Calling it a domain that favors the attacker, Hayden called the threats “almost self-evident,” before going on to reference the adversaries who want to “degrade, disrupt, deny, destroy” networks and the hackers out there responsible for “recreational espionage.”

Hayden was joined by Curt Hébert, a partner at Mississippi law firm Brunini, Grantham, Grower & Hewes, Paul Stockton, a Managing Director at economic advisory firm Sonecon, and Scott Aaronson, the Senior Director of National Security Policy for the Edison Electric Institute.

Throughout Friday’s panel, the men made several references to the staggering $6 billion costs that were attributed to the 2003 Northeast blackout of August 2003. While that blackout was ultimately blamed on an errant tree branch, that idea, the concept of a multiday outage, is a spectre that still looms over the electrical grid.

Hébert, who formerly chaired the Federal Energy Regulatory Commission, at one point called electricity “the most critical of the infrastructures,” mentioning the blackout and the difficulties associated with restoring sectors like telecom and healthcare. Hébert insisted that the industry has to do a better job understanding the need for mandatory standards, adding that while the NERC has done a good job working with the federal regulatory commission, there are still risks that need to be mitigated.

Hébert described the new organization, claiming it would need to be independent and tackle security from a holistic angle to ensure that everything “from the burner tip all the way down to the point that the kilowatt is actually given to the consumer” is protected.

The industry organization, tentatively titled the Institute for Electric Grid Cybersecurity is only mentioned twice in the 76-page report but the group claims that it could be loosely modeled on the Institute of Nuclear Power Operations, a group started in the wake of the accident at Three Mile Island in 1979 and involve “power sector participants” from across North America.

Those participants would ideally include local distribution utilities – there are 3,200 nationwide that delivery electricity – large generators and state utility regulators.

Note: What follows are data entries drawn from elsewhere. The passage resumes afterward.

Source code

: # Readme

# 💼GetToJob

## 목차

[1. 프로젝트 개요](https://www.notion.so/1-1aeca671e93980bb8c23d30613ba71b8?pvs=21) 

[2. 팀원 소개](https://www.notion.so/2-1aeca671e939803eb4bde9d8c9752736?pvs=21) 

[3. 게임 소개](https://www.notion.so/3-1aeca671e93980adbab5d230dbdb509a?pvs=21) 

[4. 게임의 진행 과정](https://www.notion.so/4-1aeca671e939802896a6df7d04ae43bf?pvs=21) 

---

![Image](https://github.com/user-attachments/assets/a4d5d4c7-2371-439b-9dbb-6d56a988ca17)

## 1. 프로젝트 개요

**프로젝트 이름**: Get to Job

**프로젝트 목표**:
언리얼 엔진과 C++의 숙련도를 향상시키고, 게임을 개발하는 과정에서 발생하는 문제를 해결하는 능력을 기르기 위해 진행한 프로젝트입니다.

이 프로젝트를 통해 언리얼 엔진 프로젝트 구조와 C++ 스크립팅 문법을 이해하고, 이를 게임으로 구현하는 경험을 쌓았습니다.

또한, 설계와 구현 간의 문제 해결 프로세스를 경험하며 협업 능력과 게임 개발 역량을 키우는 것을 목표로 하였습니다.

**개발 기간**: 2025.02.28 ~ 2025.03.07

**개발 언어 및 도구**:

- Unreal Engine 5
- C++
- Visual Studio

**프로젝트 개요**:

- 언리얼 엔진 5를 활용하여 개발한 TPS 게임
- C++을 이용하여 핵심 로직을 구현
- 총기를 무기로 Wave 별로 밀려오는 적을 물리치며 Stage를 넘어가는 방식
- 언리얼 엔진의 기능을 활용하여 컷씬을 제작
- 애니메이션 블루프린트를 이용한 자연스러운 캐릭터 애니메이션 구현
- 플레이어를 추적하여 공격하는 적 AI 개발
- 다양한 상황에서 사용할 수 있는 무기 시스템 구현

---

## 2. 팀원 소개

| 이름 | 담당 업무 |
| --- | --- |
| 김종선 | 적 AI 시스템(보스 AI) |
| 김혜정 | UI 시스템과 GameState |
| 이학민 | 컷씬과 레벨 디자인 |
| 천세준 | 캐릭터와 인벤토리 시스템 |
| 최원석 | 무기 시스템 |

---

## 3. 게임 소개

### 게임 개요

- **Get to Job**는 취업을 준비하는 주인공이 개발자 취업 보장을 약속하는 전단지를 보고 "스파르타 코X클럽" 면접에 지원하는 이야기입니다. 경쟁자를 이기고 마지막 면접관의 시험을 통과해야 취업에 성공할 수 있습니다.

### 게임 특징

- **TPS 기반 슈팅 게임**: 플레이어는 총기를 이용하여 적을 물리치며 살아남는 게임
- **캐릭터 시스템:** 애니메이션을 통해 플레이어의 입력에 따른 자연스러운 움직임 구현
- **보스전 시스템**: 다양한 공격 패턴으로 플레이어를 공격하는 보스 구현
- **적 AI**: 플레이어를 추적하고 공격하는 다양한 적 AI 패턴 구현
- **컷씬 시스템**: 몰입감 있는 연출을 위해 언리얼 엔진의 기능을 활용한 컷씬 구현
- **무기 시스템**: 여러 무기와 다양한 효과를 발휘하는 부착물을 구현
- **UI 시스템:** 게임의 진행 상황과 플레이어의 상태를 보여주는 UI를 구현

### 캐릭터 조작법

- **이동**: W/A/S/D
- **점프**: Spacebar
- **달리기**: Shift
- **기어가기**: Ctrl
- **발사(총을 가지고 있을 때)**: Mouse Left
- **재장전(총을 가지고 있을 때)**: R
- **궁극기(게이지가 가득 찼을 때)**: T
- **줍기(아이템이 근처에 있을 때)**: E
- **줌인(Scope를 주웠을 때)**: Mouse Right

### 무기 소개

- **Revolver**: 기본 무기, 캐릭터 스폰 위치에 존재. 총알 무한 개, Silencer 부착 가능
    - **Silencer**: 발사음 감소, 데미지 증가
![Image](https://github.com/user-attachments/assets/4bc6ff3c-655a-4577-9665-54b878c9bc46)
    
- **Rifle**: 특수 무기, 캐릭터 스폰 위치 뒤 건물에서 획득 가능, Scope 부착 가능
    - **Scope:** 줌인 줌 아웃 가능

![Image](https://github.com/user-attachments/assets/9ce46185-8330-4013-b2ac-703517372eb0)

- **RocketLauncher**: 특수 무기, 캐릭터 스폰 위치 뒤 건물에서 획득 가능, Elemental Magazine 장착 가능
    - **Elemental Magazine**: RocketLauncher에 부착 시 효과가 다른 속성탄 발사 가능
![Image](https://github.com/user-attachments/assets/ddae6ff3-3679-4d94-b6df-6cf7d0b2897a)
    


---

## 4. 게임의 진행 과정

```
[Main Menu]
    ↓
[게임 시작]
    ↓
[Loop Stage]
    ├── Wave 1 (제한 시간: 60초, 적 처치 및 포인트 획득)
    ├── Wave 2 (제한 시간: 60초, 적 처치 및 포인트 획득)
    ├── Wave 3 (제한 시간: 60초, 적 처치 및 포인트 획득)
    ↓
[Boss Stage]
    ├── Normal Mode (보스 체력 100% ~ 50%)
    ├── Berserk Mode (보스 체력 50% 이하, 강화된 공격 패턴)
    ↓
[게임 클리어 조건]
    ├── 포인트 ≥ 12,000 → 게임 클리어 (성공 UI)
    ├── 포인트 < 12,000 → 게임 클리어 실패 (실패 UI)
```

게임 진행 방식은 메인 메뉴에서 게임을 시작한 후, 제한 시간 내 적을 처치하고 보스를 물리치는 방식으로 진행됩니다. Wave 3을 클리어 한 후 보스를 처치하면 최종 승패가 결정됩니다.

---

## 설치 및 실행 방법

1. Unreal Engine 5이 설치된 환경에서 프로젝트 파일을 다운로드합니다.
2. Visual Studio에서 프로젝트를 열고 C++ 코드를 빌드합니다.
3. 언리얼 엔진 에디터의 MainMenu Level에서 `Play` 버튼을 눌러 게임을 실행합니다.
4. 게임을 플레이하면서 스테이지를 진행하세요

Still though Hayden acknowledged that to get a change to come, everyone would have to assume responsibility, most importantly the government.

“This cannot be done with just good will and executive action; it’s going to require Congress to actually face these issues and make some decisions that provide some legislative structure in terms of protection and responsibility that makes this more possible than it is today,” Hayden said.

The case for congressional action is clearly laid out in the report with one part recommending the Department of Energy allocate funds “to fully evaluate and understand systemic cyber risks” and “help regulators better evaluate the potential impacts of cyber attacks and provide needed context for weighing the benefits of utility investments in cybersecurity.”

“What permeates the report is that you can’t win this just defending the perimeter, you can’t win this with just prevention and defense ,” Hayden said.

“It’s the concept of resilience, what happens after things start to go wrong?”

As Matthew Wald, an energy reporter with the New York Times who moderated Friday’s panel reminded the audience, that’s exactly whats happening.

Things are going wrong.

Wald noted in the panel’s introduction that of the 250+ incidents reported to the Department of Homeland Security last year, two-thirds of them targeted the energy sector and grid.

One of the bigger problems with the grid came last year when two engineers Adam Crain and Chris Sistrunk discovered a vulnerability in an electrical communication protocol that’s widely used across the country. That vulnerability opened the floodgates and later led to a 20-page report “replete with vulnerabilities in 16 different system vendors.” According to a New York Times article from an October briefing the vulnerabilities, they affect a number of supervisory control and data acquisition systems (SCADA) and if used at a single, unmanned power substation, the vulnerabilities could result in “a widespread power outage.”